There is often a tendency to regard Scotland’s exceptional natural heritage as a playground where people can escape their rather less lovely habitats for a place of unrivalled beauty, Britain’s last wilderness.
That’s all very well if the voyeurs remember the land and its glorious coast also provide a living to some of Scotland’s inhabitants, who have a vested interest in its protection.
Everything I know about Scotland’s nature has come from the people who are a part of it, the fishermen, fish farmers, hill farmers, gamekeepers and anglers, plus a couple of academics who kindly offered enlightenment on seal populations.
I looked for these witnesses in a new anthology – Antlers of Water – but mostly in vain. Edited by Kathleen Jamie, poet and essayist, the collection captures nature through the eyes of writers, artists, activists, songwriters, poets, polemicists and photographers.
In celebrating the country’s enviable assets, the contributors consider nature from diverse perspectives, but with an overarching theme: “unfolding ecological crisis”. But, as Jamie says, they are not all prophets of doom.

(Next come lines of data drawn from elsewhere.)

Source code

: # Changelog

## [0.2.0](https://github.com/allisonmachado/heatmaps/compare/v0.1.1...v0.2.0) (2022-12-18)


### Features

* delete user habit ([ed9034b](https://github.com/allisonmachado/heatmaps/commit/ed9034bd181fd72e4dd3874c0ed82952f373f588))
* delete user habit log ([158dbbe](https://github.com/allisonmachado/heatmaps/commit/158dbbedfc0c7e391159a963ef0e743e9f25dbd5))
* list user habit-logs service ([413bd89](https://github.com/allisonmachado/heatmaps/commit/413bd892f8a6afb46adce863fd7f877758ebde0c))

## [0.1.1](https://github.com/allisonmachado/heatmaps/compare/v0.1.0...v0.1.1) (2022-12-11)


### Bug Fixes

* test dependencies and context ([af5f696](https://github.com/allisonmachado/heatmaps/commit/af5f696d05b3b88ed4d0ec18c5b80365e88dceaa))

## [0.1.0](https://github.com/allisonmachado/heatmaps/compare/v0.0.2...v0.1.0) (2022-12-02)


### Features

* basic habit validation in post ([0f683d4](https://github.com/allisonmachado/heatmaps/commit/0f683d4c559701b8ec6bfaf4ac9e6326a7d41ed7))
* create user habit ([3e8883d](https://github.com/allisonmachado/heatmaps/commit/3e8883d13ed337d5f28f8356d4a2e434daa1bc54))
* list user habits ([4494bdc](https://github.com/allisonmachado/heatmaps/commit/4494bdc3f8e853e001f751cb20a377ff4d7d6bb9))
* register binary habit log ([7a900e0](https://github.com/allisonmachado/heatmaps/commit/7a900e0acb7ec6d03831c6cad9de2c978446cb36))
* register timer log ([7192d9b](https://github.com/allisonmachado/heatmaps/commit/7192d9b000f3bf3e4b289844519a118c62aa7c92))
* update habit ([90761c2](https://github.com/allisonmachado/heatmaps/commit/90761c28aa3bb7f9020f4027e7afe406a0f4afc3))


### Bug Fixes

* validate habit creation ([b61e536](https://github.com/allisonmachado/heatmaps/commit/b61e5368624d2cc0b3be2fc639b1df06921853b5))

There are reflections on red deer, eagles, pigeons, wasps, Munro bagging, mountain biking and, naturally, wild swimming.
In her introduction, Jamie says Scotland’s “wild” is hard to find and “human intervention is everywhere”, but the thing about Scotland is that wild is on your doorstep almost wherever you live. There are plenty of “expansive peat moors” without wind farms and “rugged Atlantic shorelines” without litter.

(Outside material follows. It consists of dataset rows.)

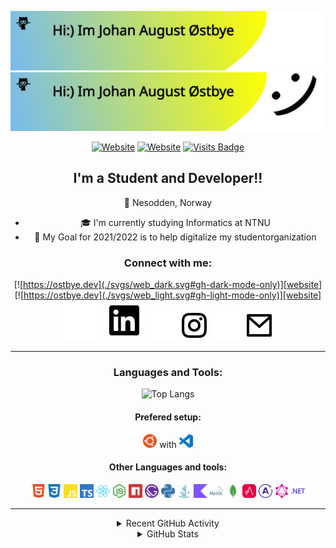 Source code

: ![Hi:) Im Johan August Østbye](./svgs/header_dark.svg#gh-dark-mode-only)
![Hi:) Im Johan August Østbye](./svgs/header_light.svg#gh-light-mode-only)

<div align="center">

[![Website](https://img.shields.io/website?down_color=red&down_message=down&label=MY%20CV&style=for-the-badge&up_color=green&up_message=up&url=https%3A%2F%2Fjohanaostbye.github.io%2F)][cv]
[![Website](https://img.shields.io/website?down_color=red&down_message=down&label=MY%20WEBSITE&style=for-the-badge&up_color=green&up_message=up&url=https%3A%2F%2Fjohanaostbye.github.io%2F)][website]
[![Visits Badge](https://badges.pufler.dev/visits/johanaostbye/johanaostbye?style=for-the-badge)](https://badges.pufler.dev)

## I'm a Student and Developer!!

:round_pushpin: Nesodden, Norway

- :mortar_board: I'm currently studying Informatics at NTNU
- :checkered_flag: My Goal for 2021/2022 is to help digitalize my studentorganization

### Connect with me:

[![https://ostbye.dev](./svgs/web_dark.svg#gh-dark-mode-only)][website]
[![https://ostbye.dev](./svgs/web_light.svg#gh-light-mode-only)][website]
[![Linkedin](./svgs/linkedin_dark.svg#gh-dark-mode-only)][linkedin]
[![Linkedin](./svgs/LinkedIn_light.svg#gh-light-mode-only)][linkedin]
[![johan_august98](./svgs/instagram_dark.svg#gh-dark-mode-only)][instagram]
[![johan_august98](./svgs/instagram_light.svg#gh-light-mode-only)][instagram]
[![Johan.august@outlook.com](./svgs/mail_dark.svg#gh-dark-mode-only)](mailto:Johan.August@outlook.com)
[![Johan.august@outlook.com](./svgs/mail_light.svg#gh-light-mode-only)](mailto:Johan.August@outlook.com)

---

### Languages and Tools:

![Top Langs](https://github-readme-stats.vercel.app/api/top-langs/?username=johanaostbye&layout=compact&theme=github_dark)

#### Prefered setup:

<img alt="ubuntu" width="22px" src="svgs/tech/ubuntu.svg" />
 with 
<img alt="vscode" width="22px" src="svgs/tech/vscode.svg" />

#### Other Languages and tools:

<img alt="html5" width="22px" src="svgs/tech/html5.svg" />
<img alt="css3" width="22px" src="svgs/tech/css3.svg" />

<img alt="javascript" width="22px" src="svgs/tech/javascript.svg" />
<img alt="typescript" width="22px" src="svgs/tech/typescript.svg" />
<img alt="react" width="22px" src="svgs/tech/react.svg" />
<img alt="node.js" width="22px" src="svgs/tech/nodedotjs.svg" />
<img alt="npm" width="22px" src="svgs/tech/npm.svg" />
<img alt="gatsby" width="22px" src="svgs/tech/gatsby.svg" />

<!-- other -->
<img alt="python" width="22px" src="svgs/tech/python.svg" />
<img alt="java" width="22px" src="svgs/tech/java.svg" />
<img alt="kotlin" width="22px" src="svgs/tech/kotlin.svg" />
<img alt="mysql" width="22px" src="svgs/tech/mysql.svg" />
<img alt="mongodb" width="22px" src="svgs/tech/mongodb.svg" />
<img alt="asciidoc" width="22px" src="svgs/tech/asciidoctor.svg" />
<img alt="apollographql" width="22px" src="svgs/tech/apollographql.svg" />
<img alt="graphql" width="22px" src="svgs/tech/graphql.svg" />
<img alt="dotnet" width="22px" src="svgs/tech/dotnet.svg" />

<!-- ![aws](././svgs//tech/amazonaws_dark.svg#gh-dark-mode-only)
![aws](./svgs//tech/amazonaws_light.svg#gh-light-mode-only)
![term](././svgs//tech/term_dark.svg#gh-dark-mode-only)
![term](./svgs//tech/term_light.svg#gh-light-mode-only)

<style type="text/css">
    img[alt="term"] {
        width: 22px;
    }
    img[alt="aws"] {
        width: 22px;
    }
</style> -->

---

<details>
  <summary>Recent GitHub Activity</summary>
  
<!--START_SECTION:activity-->
1. 🎉 Merged PR [#30](https://github.com/JohanAOstbye/tacomanager/pull/30) in [JohanAOstbye/tacomanager](https://github.com/JohanAOstbye/tacomanager)
2. 💪 Opened PR [#30](https://github.com/JohanAOstbye/tacomanager/pull/30) in [JohanAOstbye/tacomanager](https://github.com/JohanAOstbye/tacomanager)
3. 🎉 Merged PR [#29](https://github.com/JohanAOstbye/tacomanager/pull/29) in [JohanAOstbye/tacomanager](https://github.com/JohanAOstbye/tacomanager)
4. 💪 Opened PR [#29](https://github.com/JohanAOstbye/tacomanager/pull/29) in [JohanAOstbye/tacomanager](https://github.com/JohanAOstbye/tacomanager)
5. 🎉 Merged PR [#26](https://github.com/JohanAOstbye/tacomanager/pull/26) in [JohanAOstbye/tacomanager](https://github.com/JohanAOstbye/tacomanager)
<!--END_SECTION:activity-->

</details>

<details>
  <summary>GitHub Stats</summary>

[![Johan's GitHub stats](https://github-readme-stats.vercel.app/api?username=JohanAostbye&show_icons=true&theme=github_dark)](https://github.com/anuraghazra/github-readme-stats)

</details>

</div>

[website]: https://ostbye.dev
[instagram]: https://www.instagram.com/johan_august98
[linkedin]: https://www.linkedin.com/in/johanaugust%C3%B8stbye/
[online]: https://online.ntnu.no/
[github]: https://github.com/JohanAOstbye
[cv]: https://cv.ostbye.dev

I hoped Antlers of Water wasn’t going to be a reduction of Scotland’s wondrousness to a campaigner’s blinkered eye level, but nature the world over is politicised and as the writers here are styled “eco poets”, at least you know the territory from the onset.
Dougie Strang, camping out “At Diarmaid’s Grave” in Sutherland, doesn’t beat about the bush. During a month embracing nature, he notes “this is a contested landscape”.
“Some would see the moor rewilded, with deer numbers reduced and trees planted, their roots reaching down to the bones of woodland that was here before; others would put wind farms on the ridges, build power-lines to send the electricity south; others still would reverse the Clearances, bring people back to the land, place ownership in the hands of the communities who live here.” He comes down on the side of the last lot, envisaging a future where the proposed Sutherland spaceport is a rusting ruin around which people work the land and tell each other stories.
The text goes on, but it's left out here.